## Task to carry out
In the listing below, locate the line that contains "拡張の並びは先頭11種が表\" and the line that contains "65/74 & 87.8\% \\". Restate word for word those two lines and every line between them, and nothing else.

## Source material
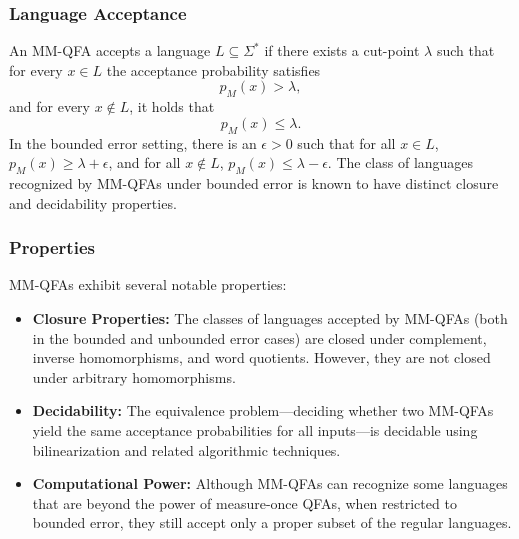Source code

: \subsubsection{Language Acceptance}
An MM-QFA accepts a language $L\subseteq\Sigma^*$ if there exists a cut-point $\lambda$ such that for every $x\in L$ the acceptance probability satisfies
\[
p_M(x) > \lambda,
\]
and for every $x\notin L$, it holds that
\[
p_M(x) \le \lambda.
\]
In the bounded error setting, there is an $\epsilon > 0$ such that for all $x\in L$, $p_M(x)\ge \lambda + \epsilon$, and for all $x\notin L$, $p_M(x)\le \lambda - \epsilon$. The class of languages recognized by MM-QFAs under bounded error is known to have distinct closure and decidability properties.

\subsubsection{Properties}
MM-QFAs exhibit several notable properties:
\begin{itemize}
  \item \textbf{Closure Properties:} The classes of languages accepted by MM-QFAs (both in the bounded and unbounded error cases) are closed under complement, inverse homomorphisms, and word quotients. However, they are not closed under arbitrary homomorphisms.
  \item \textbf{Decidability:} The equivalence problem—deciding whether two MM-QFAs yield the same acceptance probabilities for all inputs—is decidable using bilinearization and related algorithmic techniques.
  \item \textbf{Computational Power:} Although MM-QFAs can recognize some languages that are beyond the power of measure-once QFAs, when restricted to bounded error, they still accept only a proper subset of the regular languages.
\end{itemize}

---

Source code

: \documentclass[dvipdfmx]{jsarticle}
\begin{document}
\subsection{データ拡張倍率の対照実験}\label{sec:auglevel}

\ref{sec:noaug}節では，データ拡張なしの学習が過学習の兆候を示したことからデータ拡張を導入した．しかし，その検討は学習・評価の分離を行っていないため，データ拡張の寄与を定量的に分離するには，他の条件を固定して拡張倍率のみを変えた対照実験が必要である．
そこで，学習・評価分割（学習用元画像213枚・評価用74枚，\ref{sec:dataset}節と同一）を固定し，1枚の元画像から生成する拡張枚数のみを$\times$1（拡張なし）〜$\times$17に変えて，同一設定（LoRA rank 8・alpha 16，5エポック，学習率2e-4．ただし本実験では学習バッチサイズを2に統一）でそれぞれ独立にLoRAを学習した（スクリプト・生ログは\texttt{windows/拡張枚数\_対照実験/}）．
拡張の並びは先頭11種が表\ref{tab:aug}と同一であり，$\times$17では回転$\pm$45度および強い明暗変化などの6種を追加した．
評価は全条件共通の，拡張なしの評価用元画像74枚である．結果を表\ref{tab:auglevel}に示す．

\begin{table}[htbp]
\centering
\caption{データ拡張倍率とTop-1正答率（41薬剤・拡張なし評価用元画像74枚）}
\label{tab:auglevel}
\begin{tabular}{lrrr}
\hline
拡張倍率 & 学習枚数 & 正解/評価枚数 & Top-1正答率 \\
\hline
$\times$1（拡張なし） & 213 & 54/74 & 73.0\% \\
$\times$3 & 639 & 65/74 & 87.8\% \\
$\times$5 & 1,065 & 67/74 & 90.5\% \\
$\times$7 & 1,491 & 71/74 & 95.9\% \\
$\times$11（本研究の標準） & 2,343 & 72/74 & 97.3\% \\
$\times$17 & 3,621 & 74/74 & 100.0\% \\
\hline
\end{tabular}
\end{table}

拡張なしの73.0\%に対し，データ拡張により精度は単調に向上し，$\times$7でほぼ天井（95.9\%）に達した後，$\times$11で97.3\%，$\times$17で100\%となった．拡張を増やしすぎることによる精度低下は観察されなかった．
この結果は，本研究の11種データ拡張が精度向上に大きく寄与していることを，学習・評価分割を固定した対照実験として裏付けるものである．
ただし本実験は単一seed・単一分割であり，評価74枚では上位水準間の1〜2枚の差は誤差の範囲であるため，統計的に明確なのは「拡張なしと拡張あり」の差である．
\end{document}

==

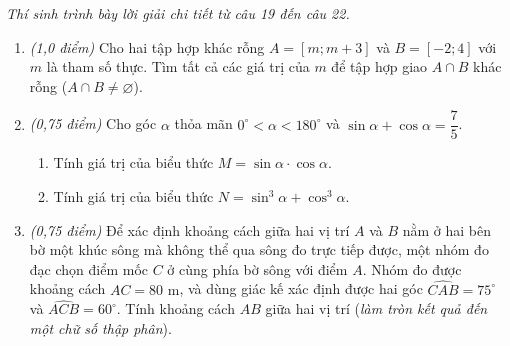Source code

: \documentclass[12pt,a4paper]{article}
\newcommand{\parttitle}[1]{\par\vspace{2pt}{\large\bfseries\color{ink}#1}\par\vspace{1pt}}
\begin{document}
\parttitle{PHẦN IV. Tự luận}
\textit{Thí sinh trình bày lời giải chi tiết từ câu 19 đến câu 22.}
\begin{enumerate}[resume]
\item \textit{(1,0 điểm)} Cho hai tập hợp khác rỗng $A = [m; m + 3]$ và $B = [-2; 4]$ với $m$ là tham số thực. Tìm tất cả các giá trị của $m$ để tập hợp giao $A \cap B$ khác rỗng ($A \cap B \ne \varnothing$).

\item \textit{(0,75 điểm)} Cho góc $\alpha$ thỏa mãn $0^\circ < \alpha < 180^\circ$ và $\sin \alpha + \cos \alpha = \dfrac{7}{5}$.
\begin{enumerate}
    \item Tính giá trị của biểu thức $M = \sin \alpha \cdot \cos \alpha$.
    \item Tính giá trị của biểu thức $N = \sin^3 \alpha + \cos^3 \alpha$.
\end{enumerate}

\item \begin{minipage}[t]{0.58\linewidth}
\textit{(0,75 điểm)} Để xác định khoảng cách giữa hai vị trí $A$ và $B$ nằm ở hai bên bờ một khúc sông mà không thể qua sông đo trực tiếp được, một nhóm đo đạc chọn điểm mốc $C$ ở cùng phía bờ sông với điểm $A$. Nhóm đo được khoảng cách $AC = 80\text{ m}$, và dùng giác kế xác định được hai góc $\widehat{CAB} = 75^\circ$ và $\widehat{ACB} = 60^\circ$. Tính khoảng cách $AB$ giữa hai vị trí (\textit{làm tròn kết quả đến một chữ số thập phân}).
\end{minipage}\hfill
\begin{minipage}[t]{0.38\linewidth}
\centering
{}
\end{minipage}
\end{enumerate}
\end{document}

## Answer
拡張の並びは先頭11種が表\ref{tab:aug}と同一であり，$\times$17では回転$\pm$45度および強い明暗変化などの6種を追加した．
評価は全条件共通の，拡張なしの評価用元画像74枚である．結果を表\ref{tab:auglevel}に示す．

\begin{table}[htbp]
\centering
\caption{データ拡張倍率とTop-1正答率（41薬剤・拡張なし評価用元画像74枚）}
\label{tab:auglevel}
\begin{tabular}{lrrr}
\hline
拡張倍率 & 学習枚数 & 正解/評価枚数 & Top-1正答率 \\
\hline
$\times$1（拡張なし） & 213 & 54/74 & 73.0\% \\
$\times$3 & 639 & 65/74 & 87.8\% \\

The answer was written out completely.